In the newspaper industry, reporters and editors do one of three things: move up, move out or stay.
Some aspire to big city journalism like the Minneapolis or St. Paul papers. Others move on to free-lance writing or corporate communications or, rarely, something entirely different. Only a few never leave.
Just one person at the reunion still worked at the paper.
Of the 49 people on the invitation list, four are reporters for the Star Tribune. A couple of others are copy editors there. A few more work for the St. Paul Pioneer Press. Many others do business communications work.
Journalism tends to attract people with a high level of idealism, people who actually think they can change the world.
It doesn’t take long in a newsroom like the one in Mankato to be disspelled of that notion. No other profession is crazy enough to take the sum total of its work output each day and reveal it for all to see and critique.
Even though most of the news reported in newspapers is positive, we are often accused of printing only the “bad” news. That’s because the bad news stands out, and is retained in the public’s memories longer. That’s the same for reporters.
I remember interviewing a plane crash survivor in his hospital bed in LeSueur. You may have heard tales of people blotting out memories of traumatic events. As he talked to me, I actually saw the process at work. He said things like, “I was trying to get away from the flames, and I crawled out the broken window. No, wait, I don’t remember that.”
Then, if I asked a follow up question, he really didn’t remember.
Another time, I was sent to Mapleton, south of Mankato, after two toddlers were killed in a mobile home fire. I didn’t want to be there. However, when I got to the scene, I learned that family members were in a trailer two doors down.
I knocked on the door and ended up with an incredible interview with some of the nicest people in the world. Far from being offended that I was intruding on their tragedy, they wanted the world to know about what great kids they had lost.
My first couple of years I covered politics, and once got to go to the White House with a group of Minnesota journalists to meet Vice President Mondale and President Carter, whom we interviewed in the Cabinet Room. Afterward, we went to a reception at the vice president’s mansion, and Joan Mondale, the vice president’s wife, who is also an art aficionado, gave me a personal tour, explaining some of the masterpieces on display in the residence.
The editor who gave me and the other reunion-goers opportunities like that was Ken Berg, a pipe-smoking, dignified soul who had the thankless task of trying to keep his rambunctious charges under control while calming down news sources who had done something they didn’t want publicized. He loved Mankato, and gave us enough latitude to put out a good newspaper.
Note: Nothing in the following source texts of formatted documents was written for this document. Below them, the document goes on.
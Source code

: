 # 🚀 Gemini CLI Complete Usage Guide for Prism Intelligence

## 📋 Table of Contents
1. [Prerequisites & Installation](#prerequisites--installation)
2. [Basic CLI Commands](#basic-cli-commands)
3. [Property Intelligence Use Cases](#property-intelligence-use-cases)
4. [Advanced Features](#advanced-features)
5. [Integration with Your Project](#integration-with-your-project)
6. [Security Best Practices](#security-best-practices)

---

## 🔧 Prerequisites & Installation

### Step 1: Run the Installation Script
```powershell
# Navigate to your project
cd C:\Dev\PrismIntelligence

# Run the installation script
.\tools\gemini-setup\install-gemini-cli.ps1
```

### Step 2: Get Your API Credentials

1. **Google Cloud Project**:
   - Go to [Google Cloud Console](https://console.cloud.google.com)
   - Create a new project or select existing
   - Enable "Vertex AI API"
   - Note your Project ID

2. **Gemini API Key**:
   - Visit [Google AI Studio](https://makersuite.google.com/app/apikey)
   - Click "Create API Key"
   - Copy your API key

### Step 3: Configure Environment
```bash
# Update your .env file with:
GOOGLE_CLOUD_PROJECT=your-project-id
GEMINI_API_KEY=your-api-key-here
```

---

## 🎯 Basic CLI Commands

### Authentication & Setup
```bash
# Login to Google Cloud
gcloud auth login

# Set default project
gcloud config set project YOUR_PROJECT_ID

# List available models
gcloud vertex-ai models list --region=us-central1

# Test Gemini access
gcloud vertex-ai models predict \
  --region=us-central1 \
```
He had a bulletin board in the newsroom, and a variety of clips went on that board, from the correct spelling of words like “renowned,” to embarrassing quotes by a co-worker, to commentary on the news of the day, most of it amusing, and some of it profane or what would be called “politically incorrect” today.
We not only worked together but played together. Ken included in the newsroom budget funds for city league basketball and softball teams, aptly named “The Typos.” We rarely won, but our enthusiasm never dampened.
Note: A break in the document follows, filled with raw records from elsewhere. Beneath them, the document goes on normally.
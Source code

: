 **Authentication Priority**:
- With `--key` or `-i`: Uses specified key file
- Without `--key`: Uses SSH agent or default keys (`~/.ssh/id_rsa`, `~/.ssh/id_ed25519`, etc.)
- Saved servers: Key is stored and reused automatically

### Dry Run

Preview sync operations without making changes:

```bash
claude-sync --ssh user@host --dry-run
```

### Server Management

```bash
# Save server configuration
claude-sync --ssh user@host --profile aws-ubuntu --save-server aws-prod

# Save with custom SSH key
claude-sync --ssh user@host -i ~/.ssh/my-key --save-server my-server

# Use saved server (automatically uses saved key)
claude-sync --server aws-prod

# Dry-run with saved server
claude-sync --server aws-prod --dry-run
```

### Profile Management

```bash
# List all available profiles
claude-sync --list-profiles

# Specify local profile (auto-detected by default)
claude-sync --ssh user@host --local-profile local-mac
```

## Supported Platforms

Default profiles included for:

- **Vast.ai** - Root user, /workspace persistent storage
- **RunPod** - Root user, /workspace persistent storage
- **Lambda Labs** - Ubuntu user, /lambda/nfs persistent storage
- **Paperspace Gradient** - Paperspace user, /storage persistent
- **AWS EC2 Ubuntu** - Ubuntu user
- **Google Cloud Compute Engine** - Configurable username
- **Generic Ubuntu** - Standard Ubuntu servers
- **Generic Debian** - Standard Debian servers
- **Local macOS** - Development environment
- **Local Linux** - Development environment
Alas, because he died a few years ago, Ken could not be at the reunion, but we reserved a seat for him and a few others in memoriam at the “dignitaries table,” as we called it.
I had not seen most of those attending in 28 years. Our hair is more gray, more dyed or more gone. The lines on our faces are deeper and our waist lines mostly more expansive. But the laughter was the same.
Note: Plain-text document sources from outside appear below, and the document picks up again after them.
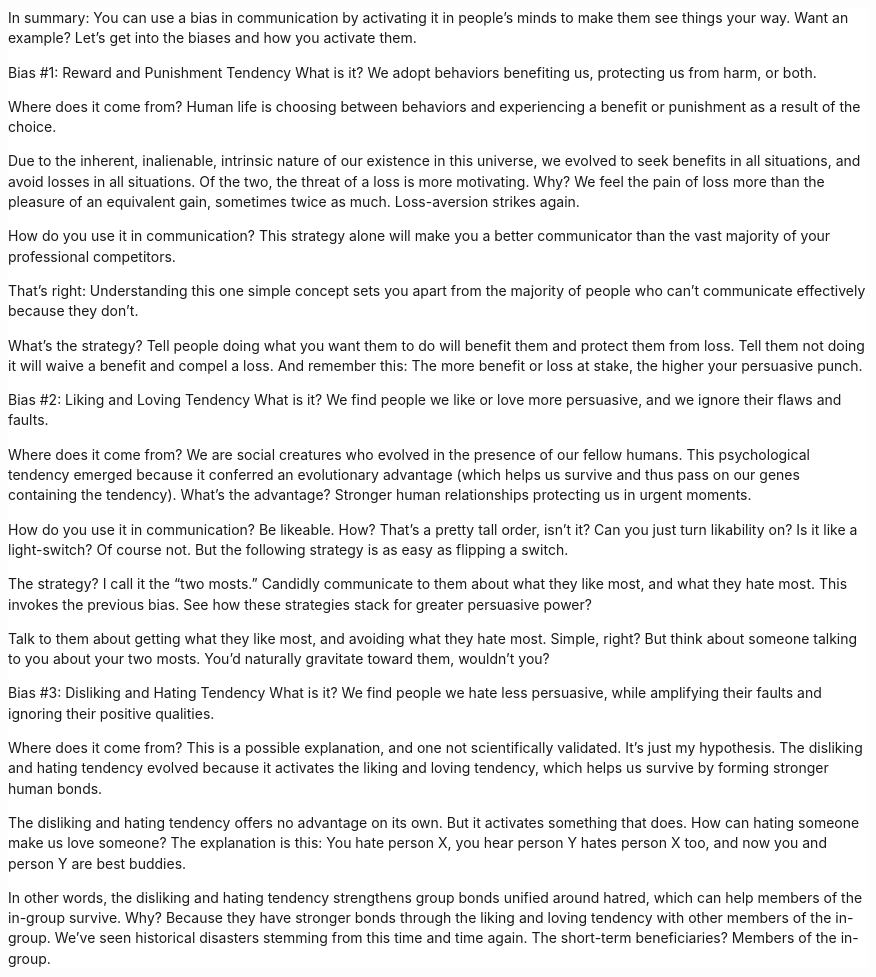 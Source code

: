 In summary: You can use a bias in communication by activating it in people’s minds to make them see things your way. Want an example? Let’s get into the biases and how you activate them.

Bias #1: Reward and Punishment Tendency
What is it? We adopt behaviors benefiting us, protecting us from harm, or both.

Where does it come from? Human life is choosing between behaviors and experiencing a benefit or punishment as a result of the choice.

Due to the inherent, inalienable, intrinsic nature of our existence in this universe, we evolved to seek benefits in all situations, and avoid losses in all situations. Of the two, the threat of a loss is more motivating. Why? We feel the pain of loss more than the pleasure of an equivalent gain, sometimes twice as much. Loss-aversion strikes again.

How do you use it in communication? This strategy alone will make you a better communicator than the vast majority of your professional competitors.

That’s right: Understanding this one simple concept sets you apart from the majority of people who can’t communicate effectively because they don’t.

What’s the strategy? Tell people doing what you want them to do will benefit them and protect them from loss. Tell them not doing it will waive a benefit and compel a loss. And remember this: The more benefit or loss at stake, the higher your persuasive punch.

Bias #2: Liking and Loving Tendency
What is it? We find people we like or love more persuasive, and we ignore their flaws and faults.

Where does it come from? We are social creatures who evolved in the presence of our fellow humans. This psychological tendency emerged because it conferred an evolutionary advantage (which helps us survive and thus pass on our genes containing the tendency). What’s the advantage? Stronger human relationships protecting us in urgent moments.

How do you use it in communication? Be likeable. How? That’s a pretty tall order, isn’t it? Can you just turn likability on? Is it like a light-switch? Of course not. But the following strategy is as easy as flipping a switch.

The strategy? I call it the “two mosts.” Candidly communicate to them about what they like most, and what they hate most. This invokes the previous bias. See how these strategies stack for greater persuasive power?

Talk to them about getting what they like most, and avoiding what they hate most. Simple, right? But think about someone talking to you about your two mosts. You’d naturally gravitate toward them, wouldn’t you?

Bias #3: Disliking and Hating Tendency
What is it? We find people we hate less persuasive, while amplifying their faults and ignoring their positive qualities.

Where does it come from? This is a possible explanation, and one not scientifically validated. It’s just my hypothesis. The disliking and hating tendency evolved because it activates the liking and loving tendency, which helps us survive by forming stronger human bonds.

The disliking and hating tendency offers no advantage on its own. But it activates something that does. How can hating someone make us love someone? The explanation is this: You hate person X, you hear person Y hates person X too, and now you and person Y are best buddies.

In other words, the disliking and hating tendency strengthens group bonds unified around hatred, which can help members of the in-group survive. Why? Because they have stronger bonds through the liking and loving tendency with other members of the in-group. We’ve seen historical disasters stemming from this time and time again. The short-term beneficiaries? Members of the in-group.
The stories flew back and forth as if they happened yesterday. One reporter recalled taking our chief copy editor, “Dusty” Darling, to the emergency room, that Dusty insisted on walking into the ER, and that he died within a hour.
We reviewed an ad showing one of our reporters interviewing a monkey, and the story when Miss America was assaulted by Tater Tots while visiting a local high school.
Journalists, after all, are story tellers, and as we shared stories from our common past, they became only better with the passage of time.
Do you remember people from your first job? Maybe it’s time for you to hold a reunion, too.